Task goal
Leave out the pictures and restate the rest of the data exactly.

Data excerpts
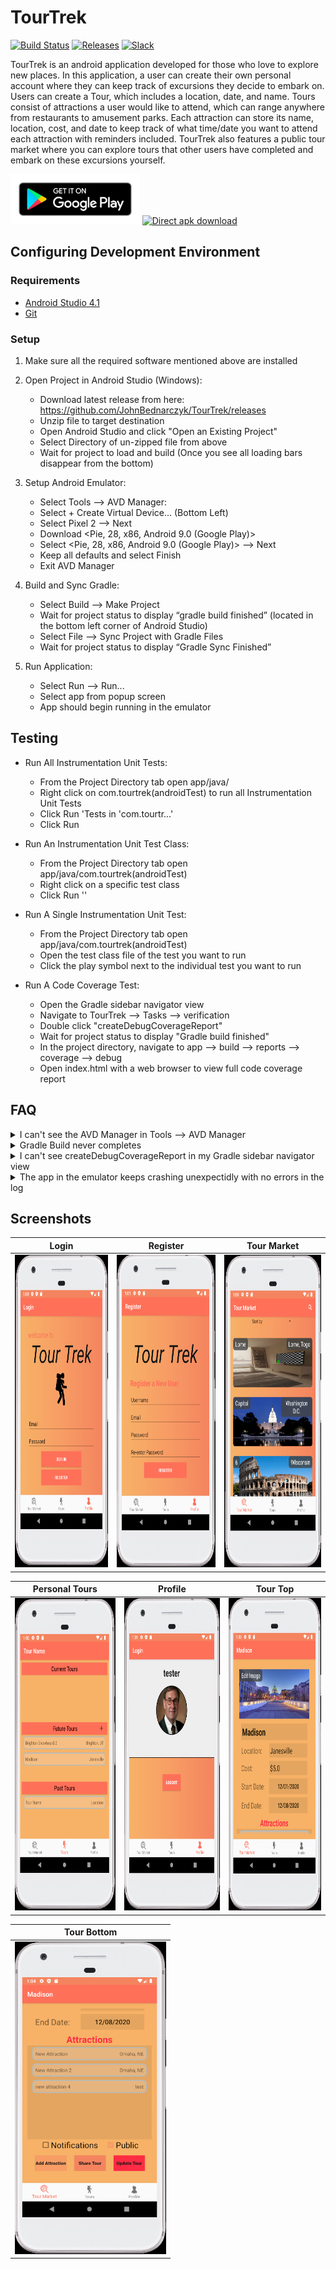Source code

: # TourTrek

[![Build Status](https://github.com/JohnBednarczyk/TourTrek/workflows/android-master/badge.svg)](https://github.com/JohnBednarczyk/TourTrek/actions) [![Releases](https://img.shields.io/github/v/release/JohnBednarczyk/TourTrek)](https://github.com/JohnBednarczyk/TourTrek/releases/latest) [![Slack](https://img.shields.io/badge/slack-join-e01563.svg)](https://f20-cs506.slack.com/archives/G01A7TE27TR)


TourTrek is an android application developed for those who love to explore new places. In this application, a user can create their own personal account where they can keep track of excursions they decide to embark on. Users can create a Tour, which includes a location, date, and name. Tours consist of attractions a user would like to attend, which can range anywhere from restaurants to amusement parks. Each attraction can store its name, location, cost, and date to keep track of what time/date you want to attend each attraction with reminders included. TourTrek also features a public tour market where you can explore tours that other users have completed and embark on these excursions yourself.

[<img src=".github/assets/google-play-badge.png"
      alt="Get it on Google Play"
      height="80">](https://play.google.com/store)
[<img src="https://yt3dl.net/images/apk-download-badge.png"
      alt="Direct apk download"
      height="80">](https://github.com/JohnBednarczyk/TourTrek/releases)


## Configuring Development Environment

### Requirements

- [Android Studio 4.1](https://developer.android.com/studio/index.html)
- [Git](https://git-scm.com/downloads)

### Setup

1. Make sure all the required software mentioned above are installed

2. Open Project in Android Studio (Windows):
    * Download latest release from here: https://github.com/JohnBednarczyk/TourTrek/releases
    * Unzip file to target destination
    * Open Android Studio and click "Open an Existing Project"
    * Select Directory of un-zipped file from above
    * Wait for project to load and build (Once you see all loading bars disappear from the bottom)
      
3. Setup Android Emulator:
    * Select Tools --> AVD Manager:
    * Select + Create Virtual Device... (Bottom Left)
    * Select Pixel 2 --> Next
    * Download <Pie, 28, x86, Android 9.0 (Google Play)>
    * Select <Pie, 28, x86, Android 9.0 (Google Play)> --> Next
    * Keep all defaults and select Finish
    * Exit AVD Manager
    
4. Build and Sync Gradle:
    * Select Build --> Make Project
    * Wait for project status to display “gradle build finished” (located in the bottom left corner of Android Studio)
    * Select File --> Sync Project with Gradle Files
    * Wait for project status to display “Gradle Sync Finished”

5. Run Application:
    * Select Run --> Run...
    * Select app from popup screen
    * App should begin running in the emulator
     
## Testing
* Run All Instrumentation Unit Tests:
    * From the Project Directory tab open app/java/
    * Right click on com.tourtrek(androidTest) to run all Instrumentation Unit Tests
    * Click Run 'Tests in 'com.tourtr...'
    * Click Run
    
* Run An Instrumentation Unit Test Class:
    * From the Project Directory tab open app/java/com.tourtrek(androidTest)
    * Right click on a specific test class
    * Click Run '<Name of class>'
    
* Run A Single Instrumentation Unit Test:
    * From the Project Directory tab open app/java/com.tourtrek(androidTest)
    * Open the test class file of the test you want to run
    * Click the play symbol next to the individual test you want to run

* Run A Code Coverage Test:
    * Open the Gradle sidebar navigator view
    * Navigate to TourTrek --> Tasks --> verification
    * Double click "createDebugCoverageReport"
    * Wait for project status to display "Gradle build finished"
    * In the project directory, navigate to app --> build --> reports --> coverage --> debug
    * Open index.html with a web browser to view full code coverage report

## FAQ

<details>
  <summary>I can't see the AVD Manager in Tools --> AVD Manager</summary>
  <p>
   This is because when you unzipped the release zip file, you added an additional folder on top of the app folder. When you import the project, it should show the android icon next to the folder like so:

<img src=".github/assets/android_app_folder_icon.PNG"
      alt="Android App Folder Icon"
      height="30">

By selecting a folder with this icon, you will correctly import the project

Also keep in mind that once you import a project, regardless of whether or not it was successful, android studio will convert it into an android project and give that folder the icon above, giving you a false positive
      </p>
</details>

<details>
  <summary>Gradle Build never completes</summary>
  <p>Restart Android Studio</p>
</details>

<details>
  <summary>I can't see createDebugCoverageReport in my Gradle sidebar navigator view</summary>
  <p>You need to perform a gradle sync by selecting File --> Sync Project with Gradle Files</p>
</details>

<details>
  <summary>The app in the emulator keeps crashing unexpectidly with no errors in the log</summary>
  <p>This is most likely the cause of not having up to date libraries downloaded on your machine. You'll want to: </p>
      <p>
      <ol>
            <li> Select File --> Sync Project with Gradle Files </li>
            <li> Wait for project status to display “Gradle Sync Finished” </li>
      </ol>
      </p>
</details>

## Screenshots

| Login | Register | Tour Market |
|:-:|:-:|:-:|
| <img src=".github/assets/screenshots/Login-Screen.PNG" alt="Login" height="500"> | <img src=".github/assets/screenshots/Registration-Screen.PNG" alt="Registration" height="500"> | <img src=".github/assets/screenshots/Tour-Market-Screen.PNG" alt="Tour Market" height="500"> |

| Personal Tours | Profile | Tour Top |
|:-:|:-:|:-:|
| <img src=".github/assets/screenshots/Personal-Tours-Screen.PNG" alt="Personal Tours" height="500"> | <img src=".github/assets/screenshots/Profile-Screen.PNG" alt="Profile" height="500"> | <img src=".github/assets/screenshots/Tour-Screen-1.PNG" alt="Tour Top" height="500"> |

| Tour Bottom |
|:-:|
| <img src=".github/assets/screenshots/Tour-Screen-2.PNG" alt="Tour Bottom" height="500"> |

The answer
Source code

: # TourTrek

[![Build Status](https://github.com/JohnBednarczyk/TourTrek/workflows/android-master/badge.svg)](https://github.com/JohnBednarczyk/TourTrek/actions) [![Releases](https://img.shields.io/github/v/release/JohnBednarczyk/TourTrek)](https://github.com/JohnBednarczyk/TourTrek/releases/latest) [![Slack](https://img.shields.io/badge/slack-join-e01563.svg)](https://f20-cs506.slack.com/archives/G01A7TE27TR)


TourTrek is an android application developed for those who love to explore new places. In this application, a user can create their own personal account where they can keep track of excursions they decide to embark on. Users can create a Tour, which includes a location, date, and name. Tours consist of attractions a user would like to attend, which can range anywhere from restaurants to amusement parks. Each attraction can store its name, location, cost, and date to keep track of what time/date you want to attend each attraction with reminders included. TourTrek also features a public tour market where you can explore tours that other users have completed and embark on these excursions yourself.

[<img src=".github/assets/google-play-badge.png"
      alt="Get it on Google Play"
      height="80">](https://play.google.com/store)
[<img src="https://yt3dl.net/images/apk-download-badge.png"
      alt="Direct apk download"
      height="80">](https://github.com/JohnBednarczyk/TourTrek/releases)


## Configuring Development Environment

### Requirements

- [Android Studio 4.1](https://developer.android.com/studio/index.html)
- [Git](https://git-scm.com/downloads)

### Setup

1. Make sure all the required software mentioned above are installed

2. Open Project in Android Studio (Windows):
    * Download latest release from here: https://github.com/JohnBednarczyk/TourTrek/releases
    * Unzip file to target destination
    * Open Android Studio and click "Open an Existing Project"
    * Select Directory of un-zipped file from above
    * Wait for project to load and build (Once you see all loading bars disappear from the bottom)
      
3. Setup Android Emulator:
    * Select Tools --> AVD Manager:
    * Select + Create Virtual Device... (Bottom Left)
    * Select Pixel 2 --> Next
    * Download <Pie, 28, x86, Android 9.0 (Google Play)>
    * Select <Pie, 28, x86, Android 9.0 (Google Play)> --> Next
    * Keep all defaults and select Finish
    * Exit AVD Manager
    
4. Build and Sync Gradle:
    * Select Build --> Make Project
    * Wait for project status to display “gradle build finished” (located in the bottom left corner of Android Studio)
    * Select File --> Sync Project with Gradle Files
    * Wait for project status to display “Gradle Sync Finished”

5. Run Application:
    * Select Run --> Run...
    * Select app from popup screen
    * App should begin running in the emulator
     
## Testing
* Run All Instrumentation Unit Tests:
    * From the Project Directory tab open app/java/
    * Right click on com.tourtrek(androidTest) to run all Instrumentation Unit Tests
    * Click Run 'Tests in 'com.tourtr...'
    * Click Run
    
* Run An Instrumentation Unit Test Class:
    * From the Project Directory tab open app/java/com.tourtrek(androidTest)
    * Right click on a specific test class
    * Click Run '<Name of class>'
    
* Run A Single Instrumentation Unit Test:
    * From the Project Directory tab open app/java/com.tourtrek(androidTest)
    * Open the test class file of the test you want to run
    * Click the play symbol next to the individual test you want to run

* Run A Code Coverage Test:
    * Open the Gradle sidebar navigator view
    * Navigate to TourTrek --> Tasks --> verification
    * Double click "createDebugCoverageReport"
    * Wait for project status to display "Gradle build finished"
    * In the project directory, navigate to app --> build --> reports --> coverage --> debug
    * Open index.html with a web browser to view full code coverage report

## FAQ

<details>
  <summary>I can't see the AVD Manager in Tools --> AVD Manager</summary>
  <p>
   This is because when you unzipped the release zip file, you added an additional folder on top of the app folder. When you import the project, it should show the android icon next to the folder like so:

<img src=".github/assets/android_app_folder_icon.PNG"
      alt="Android App Folder Icon"
      height="30">

By selecting a folder with this icon, you will correctly import the project

Also keep in mind that once you import a project, regardless of whether or not it was successful, android studio will convert it into an android project and give that folder the icon above, giving you a false positive
      </p>
</details>

<details>
  <summary>Gradle Build never completes</summary>
  <p>Restart Android Studio</p>
</details>

<details>
  <summary>I can't see createDebugCoverageReport in my Gradle sidebar navigator view</summary>
  <p>You need to perform a gradle sync by selecting File --> Sync Project with Gradle Files</p>
</details>

<details>
  <summary>The app in the emulator keeps crashing unexpectidly with no errors in the log</summary>
  <p>This is most likely the cause of not having up to date libraries downloaded on your machine. You'll want to: </p>
      <p>
      <ol>
            <li> Select File --> Sync Project with Gradle Files </li>
            <li> Wait for project status to display “Gradle Sync Finished” </li>
      </ol>
      </p>
</details>

## Screenshots

| Login | Register | Tour Market |
|:-:|:-:|:-:|
| <img src=".github/assets/screenshots/Login-Screen.PNG" alt="Login" height="500"> | <img src=".github/assets/screenshots/Registration-Screen.PNG" alt="Registration" height="500"> | <img src=".github/assets/screenshots/Tour-Market-Screen.PNG" alt="Tour Market" height="500"> |

| Personal Tours | Profile | Tour Top |
|:-:|:-:|:-:|
| <img src=".github/assets/screenshots/Personal-Tours-Screen.PNG" alt="Personal Tours" height="500"> | <img src=".github/assets/screenshots/Profile-Screen.PNG" alt="Profile" height="500"> | <img src=".github/assets/screenshots/Tour-Screen-1.PNG" alt="Tour Top" height="500"> |

| Tour Bottom |
|:-:|
| <img src=".github/assets/screenshots/Tour-Screen-2.PNG" alt="Tour Bottom" height="500"> |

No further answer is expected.